How to complete this task:
Search the records below for the string "example", and report each line that contains it.

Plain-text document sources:
⟨
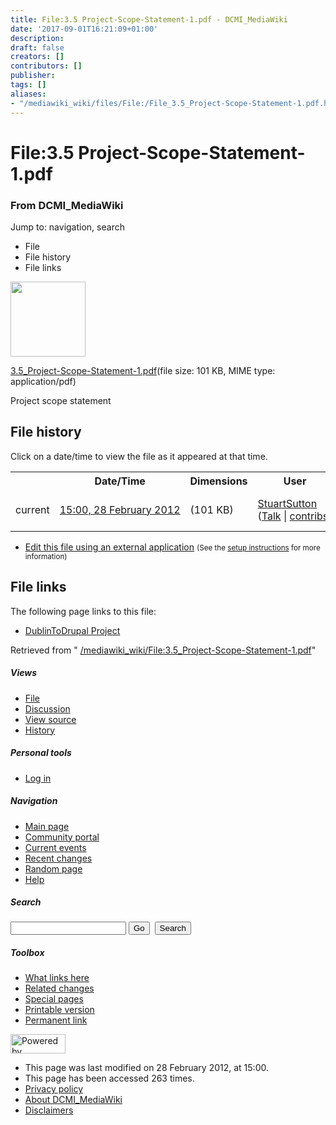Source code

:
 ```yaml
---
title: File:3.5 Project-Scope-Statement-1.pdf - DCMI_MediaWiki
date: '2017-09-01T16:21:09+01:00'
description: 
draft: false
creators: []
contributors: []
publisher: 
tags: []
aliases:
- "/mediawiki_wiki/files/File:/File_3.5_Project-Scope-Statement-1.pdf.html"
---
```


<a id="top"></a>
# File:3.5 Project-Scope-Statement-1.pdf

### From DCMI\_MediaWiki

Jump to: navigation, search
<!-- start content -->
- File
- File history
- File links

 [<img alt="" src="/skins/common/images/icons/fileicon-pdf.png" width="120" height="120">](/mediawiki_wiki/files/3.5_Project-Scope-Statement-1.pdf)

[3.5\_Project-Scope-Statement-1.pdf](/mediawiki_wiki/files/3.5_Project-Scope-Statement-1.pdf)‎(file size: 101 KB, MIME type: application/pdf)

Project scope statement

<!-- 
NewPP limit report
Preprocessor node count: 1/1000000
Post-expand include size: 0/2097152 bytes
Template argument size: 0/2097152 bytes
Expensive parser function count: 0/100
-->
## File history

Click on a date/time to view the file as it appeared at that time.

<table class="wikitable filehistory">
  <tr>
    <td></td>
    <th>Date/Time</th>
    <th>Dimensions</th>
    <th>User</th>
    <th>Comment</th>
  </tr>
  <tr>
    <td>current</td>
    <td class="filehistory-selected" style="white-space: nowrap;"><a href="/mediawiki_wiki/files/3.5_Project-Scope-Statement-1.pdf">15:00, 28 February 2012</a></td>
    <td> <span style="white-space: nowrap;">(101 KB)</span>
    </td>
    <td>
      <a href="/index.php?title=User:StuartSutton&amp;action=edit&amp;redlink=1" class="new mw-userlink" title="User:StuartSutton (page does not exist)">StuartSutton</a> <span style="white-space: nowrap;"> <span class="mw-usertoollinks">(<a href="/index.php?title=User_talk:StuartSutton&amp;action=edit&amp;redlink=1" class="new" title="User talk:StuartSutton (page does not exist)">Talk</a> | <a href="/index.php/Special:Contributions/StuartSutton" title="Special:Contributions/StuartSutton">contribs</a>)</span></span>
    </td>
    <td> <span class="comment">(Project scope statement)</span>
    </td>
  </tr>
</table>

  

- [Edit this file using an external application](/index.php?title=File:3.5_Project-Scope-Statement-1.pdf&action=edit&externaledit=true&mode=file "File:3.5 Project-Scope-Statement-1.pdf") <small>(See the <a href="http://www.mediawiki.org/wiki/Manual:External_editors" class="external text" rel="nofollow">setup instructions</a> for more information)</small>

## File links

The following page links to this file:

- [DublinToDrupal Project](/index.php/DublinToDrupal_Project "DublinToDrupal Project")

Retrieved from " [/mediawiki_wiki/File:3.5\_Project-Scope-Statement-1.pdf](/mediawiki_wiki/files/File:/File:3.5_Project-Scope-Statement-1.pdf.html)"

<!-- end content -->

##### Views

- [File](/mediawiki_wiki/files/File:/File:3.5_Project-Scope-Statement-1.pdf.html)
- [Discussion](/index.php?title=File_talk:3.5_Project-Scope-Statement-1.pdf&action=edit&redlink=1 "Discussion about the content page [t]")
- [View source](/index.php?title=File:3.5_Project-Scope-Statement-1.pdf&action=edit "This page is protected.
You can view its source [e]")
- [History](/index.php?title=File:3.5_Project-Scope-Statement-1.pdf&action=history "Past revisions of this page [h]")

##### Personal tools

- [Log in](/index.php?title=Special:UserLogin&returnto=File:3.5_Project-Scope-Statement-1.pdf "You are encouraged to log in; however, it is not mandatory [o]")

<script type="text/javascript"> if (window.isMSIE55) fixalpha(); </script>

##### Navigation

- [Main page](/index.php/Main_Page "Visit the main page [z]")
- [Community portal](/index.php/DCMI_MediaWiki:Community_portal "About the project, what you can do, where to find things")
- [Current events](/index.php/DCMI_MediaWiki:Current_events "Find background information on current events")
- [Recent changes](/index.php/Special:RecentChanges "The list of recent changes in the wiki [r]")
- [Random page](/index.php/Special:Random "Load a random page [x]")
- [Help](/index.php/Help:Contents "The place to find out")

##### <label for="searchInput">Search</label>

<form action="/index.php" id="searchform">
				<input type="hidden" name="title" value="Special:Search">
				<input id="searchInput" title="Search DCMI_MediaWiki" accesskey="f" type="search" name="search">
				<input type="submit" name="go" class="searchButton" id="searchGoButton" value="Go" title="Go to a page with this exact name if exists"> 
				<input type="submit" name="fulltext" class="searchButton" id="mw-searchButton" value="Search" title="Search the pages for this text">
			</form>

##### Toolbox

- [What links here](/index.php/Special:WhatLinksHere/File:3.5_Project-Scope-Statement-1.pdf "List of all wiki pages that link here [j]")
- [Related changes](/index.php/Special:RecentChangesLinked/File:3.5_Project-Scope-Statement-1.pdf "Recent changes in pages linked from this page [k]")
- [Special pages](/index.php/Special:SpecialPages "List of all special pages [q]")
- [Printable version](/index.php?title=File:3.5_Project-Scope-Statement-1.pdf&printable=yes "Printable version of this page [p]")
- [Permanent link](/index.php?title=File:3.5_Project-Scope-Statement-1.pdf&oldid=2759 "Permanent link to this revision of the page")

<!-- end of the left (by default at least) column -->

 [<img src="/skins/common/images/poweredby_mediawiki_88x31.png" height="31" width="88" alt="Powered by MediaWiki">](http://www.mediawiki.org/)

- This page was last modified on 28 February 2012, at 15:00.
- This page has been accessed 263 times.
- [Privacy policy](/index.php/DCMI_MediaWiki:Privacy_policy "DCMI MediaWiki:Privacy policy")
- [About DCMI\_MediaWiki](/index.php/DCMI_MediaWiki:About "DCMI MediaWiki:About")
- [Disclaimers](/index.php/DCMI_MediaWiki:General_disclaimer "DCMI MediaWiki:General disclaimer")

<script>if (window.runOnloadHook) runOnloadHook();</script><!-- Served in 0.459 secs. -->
⟩
⟨
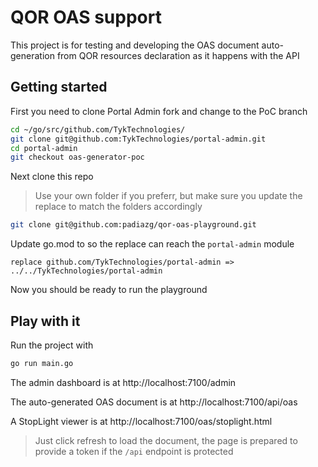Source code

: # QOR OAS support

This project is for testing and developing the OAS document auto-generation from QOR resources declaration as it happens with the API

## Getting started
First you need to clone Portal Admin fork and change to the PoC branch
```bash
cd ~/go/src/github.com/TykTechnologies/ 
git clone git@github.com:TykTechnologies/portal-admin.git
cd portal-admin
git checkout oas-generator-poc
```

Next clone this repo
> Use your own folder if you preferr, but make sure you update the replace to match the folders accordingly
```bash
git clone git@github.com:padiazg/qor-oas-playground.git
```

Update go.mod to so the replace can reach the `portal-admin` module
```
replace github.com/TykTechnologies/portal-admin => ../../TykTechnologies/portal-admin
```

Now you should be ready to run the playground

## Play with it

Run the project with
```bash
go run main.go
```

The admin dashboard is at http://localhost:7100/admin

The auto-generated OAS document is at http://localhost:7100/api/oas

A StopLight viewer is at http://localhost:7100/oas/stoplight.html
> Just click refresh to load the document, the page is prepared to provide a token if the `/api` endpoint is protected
⟩
⟨
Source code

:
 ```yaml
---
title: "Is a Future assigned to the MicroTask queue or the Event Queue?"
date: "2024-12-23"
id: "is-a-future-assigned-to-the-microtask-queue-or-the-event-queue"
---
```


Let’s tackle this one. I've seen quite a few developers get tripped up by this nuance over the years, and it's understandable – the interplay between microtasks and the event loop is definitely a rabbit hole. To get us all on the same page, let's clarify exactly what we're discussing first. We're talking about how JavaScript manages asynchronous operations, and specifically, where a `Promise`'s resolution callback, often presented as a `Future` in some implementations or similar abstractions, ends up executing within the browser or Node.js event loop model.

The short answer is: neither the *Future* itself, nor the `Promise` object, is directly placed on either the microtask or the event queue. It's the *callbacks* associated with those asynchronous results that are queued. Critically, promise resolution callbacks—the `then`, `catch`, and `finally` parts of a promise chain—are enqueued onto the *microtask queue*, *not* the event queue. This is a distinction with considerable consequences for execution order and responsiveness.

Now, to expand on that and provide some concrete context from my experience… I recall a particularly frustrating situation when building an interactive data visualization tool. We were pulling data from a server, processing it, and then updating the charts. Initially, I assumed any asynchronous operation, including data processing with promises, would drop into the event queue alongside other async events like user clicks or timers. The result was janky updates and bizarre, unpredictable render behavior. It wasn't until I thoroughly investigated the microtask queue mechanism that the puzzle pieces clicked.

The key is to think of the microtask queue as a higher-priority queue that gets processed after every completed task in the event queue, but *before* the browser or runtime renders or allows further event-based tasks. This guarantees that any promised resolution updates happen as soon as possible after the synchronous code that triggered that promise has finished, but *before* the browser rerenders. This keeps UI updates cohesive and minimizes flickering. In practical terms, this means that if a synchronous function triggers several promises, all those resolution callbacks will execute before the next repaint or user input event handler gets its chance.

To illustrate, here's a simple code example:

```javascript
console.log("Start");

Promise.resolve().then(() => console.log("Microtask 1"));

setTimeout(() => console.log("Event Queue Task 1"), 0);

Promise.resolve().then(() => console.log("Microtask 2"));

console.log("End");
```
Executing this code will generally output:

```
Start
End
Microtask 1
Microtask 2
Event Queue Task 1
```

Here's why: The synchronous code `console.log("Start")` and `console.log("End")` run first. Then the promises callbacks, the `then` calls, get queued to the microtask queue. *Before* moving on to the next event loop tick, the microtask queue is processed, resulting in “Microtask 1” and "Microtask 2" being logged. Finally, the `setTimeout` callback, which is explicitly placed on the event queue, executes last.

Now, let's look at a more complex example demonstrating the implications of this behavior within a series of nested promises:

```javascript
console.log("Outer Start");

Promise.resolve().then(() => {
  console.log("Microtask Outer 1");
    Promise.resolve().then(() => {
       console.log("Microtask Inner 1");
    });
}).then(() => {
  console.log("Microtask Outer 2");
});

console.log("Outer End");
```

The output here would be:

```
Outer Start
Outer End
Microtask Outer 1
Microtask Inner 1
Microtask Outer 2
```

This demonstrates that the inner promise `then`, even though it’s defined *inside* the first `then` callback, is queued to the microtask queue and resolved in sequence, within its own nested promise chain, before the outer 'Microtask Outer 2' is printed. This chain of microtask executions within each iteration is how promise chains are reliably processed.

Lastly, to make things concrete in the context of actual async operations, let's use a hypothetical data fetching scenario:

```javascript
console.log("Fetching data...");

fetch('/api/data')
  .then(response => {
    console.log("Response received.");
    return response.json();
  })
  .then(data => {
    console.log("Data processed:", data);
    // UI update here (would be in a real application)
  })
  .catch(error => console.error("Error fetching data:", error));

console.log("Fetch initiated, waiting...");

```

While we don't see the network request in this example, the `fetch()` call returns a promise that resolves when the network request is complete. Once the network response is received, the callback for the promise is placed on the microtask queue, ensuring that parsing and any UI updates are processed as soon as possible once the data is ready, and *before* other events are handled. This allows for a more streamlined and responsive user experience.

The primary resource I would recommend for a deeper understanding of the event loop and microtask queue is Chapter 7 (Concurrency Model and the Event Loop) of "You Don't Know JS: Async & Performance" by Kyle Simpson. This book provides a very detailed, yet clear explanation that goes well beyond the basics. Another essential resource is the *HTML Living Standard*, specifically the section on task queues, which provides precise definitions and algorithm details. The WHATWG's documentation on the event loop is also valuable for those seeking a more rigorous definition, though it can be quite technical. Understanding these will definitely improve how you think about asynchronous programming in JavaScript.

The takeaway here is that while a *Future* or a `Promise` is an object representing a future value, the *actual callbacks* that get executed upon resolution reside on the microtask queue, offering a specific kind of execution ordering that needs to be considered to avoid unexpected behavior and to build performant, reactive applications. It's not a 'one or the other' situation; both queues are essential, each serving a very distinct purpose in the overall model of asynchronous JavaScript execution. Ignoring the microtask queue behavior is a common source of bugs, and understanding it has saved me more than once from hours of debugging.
⟩
Reply to the task:
To illustrate, here's a simple code example:
Now, let's look at a more complex example demonstrating the implications of this behavior within a series of nested promises:
While we don't see the network request in this example, the `fetch()` call returns a promise that resolves when the network request is complete. Once the network response is received, the callback for the promise is placed on the microtask queue, ensuring that parsing and any UI updates are processed as soon as possible once the data is ready, and *before* other events are handled. This allows for a more streamlined and responsive user experience.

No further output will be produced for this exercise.